-- Material for this exercise follows --
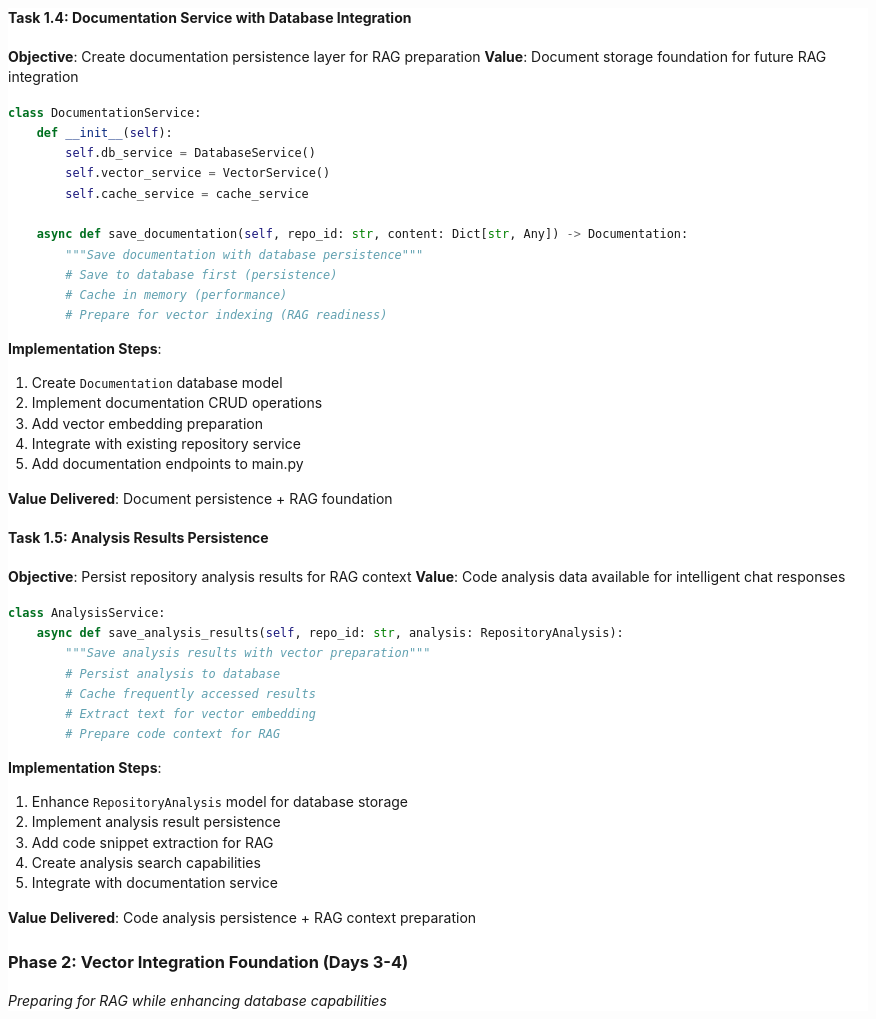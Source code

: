 #### **Task 1.4: Documentation Service with Database Integration**
**Objective**: Create documentation persistence layer for RAG preparation
**Value**: Document storage foundation for future RAG integration

```python
class DocumentationService:
    def __init__(self):
        self.db_service = DatabaseService()
        self.vector_service = VectorService()
        self.cache_service = cache_service
    
    async def save_documentation(self, repo_id: str, content: Dict[str, Any]) -> Documentation:
        """Save documentation with database persistence"""
        # Save to database first (persistence)
        # Cache in memory (performance)
        # Prepare for vector indexing (RAG readiness)
```

**Implementation Steps**:
1. Create `Documentation` database model
2. Implement documentation CRUD operations
3. Add vector embedding preparation
4. Integrate with existing repository service
5. Add documentation endpoints to main.py

**Value Delivered**: Document persistence + RAG foundation

#### **Task 1.5: Analysis Results Persistence**
**Objective**: Persist repository analysis results for RAG context
**Value**: Code analysis data available for intelligent chat responses

```python
class AnalysisService:
    async def save_analysis_results(self, repo_id: str, analysis: RepositoryAnalysis):
        """Save analysis results with vector preparation"""
        # Persist analysis to database
        # Cache frequently accessed results
        # Extract text for vector embedding
        # Prepare code context for RAG
```

**Implementation Steps**:
1. Enhance `RepositoryAnalysis` model for database storage
2. Implement analysis result persistence
3. Add code snippet extraction for RAG
4. Create analysis search capabilities
5. Integrate with documentation service

**Value Delivered**: Code analysis persistence + RAG context preparation

### **Phase 2: Vector Integration Foundation (Days 3-4)**
*Preparing for RAG while enhancing database capabilities*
-- Material for this exercise concluded --
Task requirements:
What should come out is the exact run of lines from the one holding "3. Add code snippet extraction for RAG" through the end of the records above, and nothing besides.

Completed exercise:
3. Add code snippet extraction for RAG
4. Create analysis search capabilities
5. Integrate with documentation service

**Value Delivered**: Code analysis persistence + RAG context preparation

### **Phase 2: Vector Integration Foundation (Days 3-4)**
*Preparing for RAG while enhancing database capabilities*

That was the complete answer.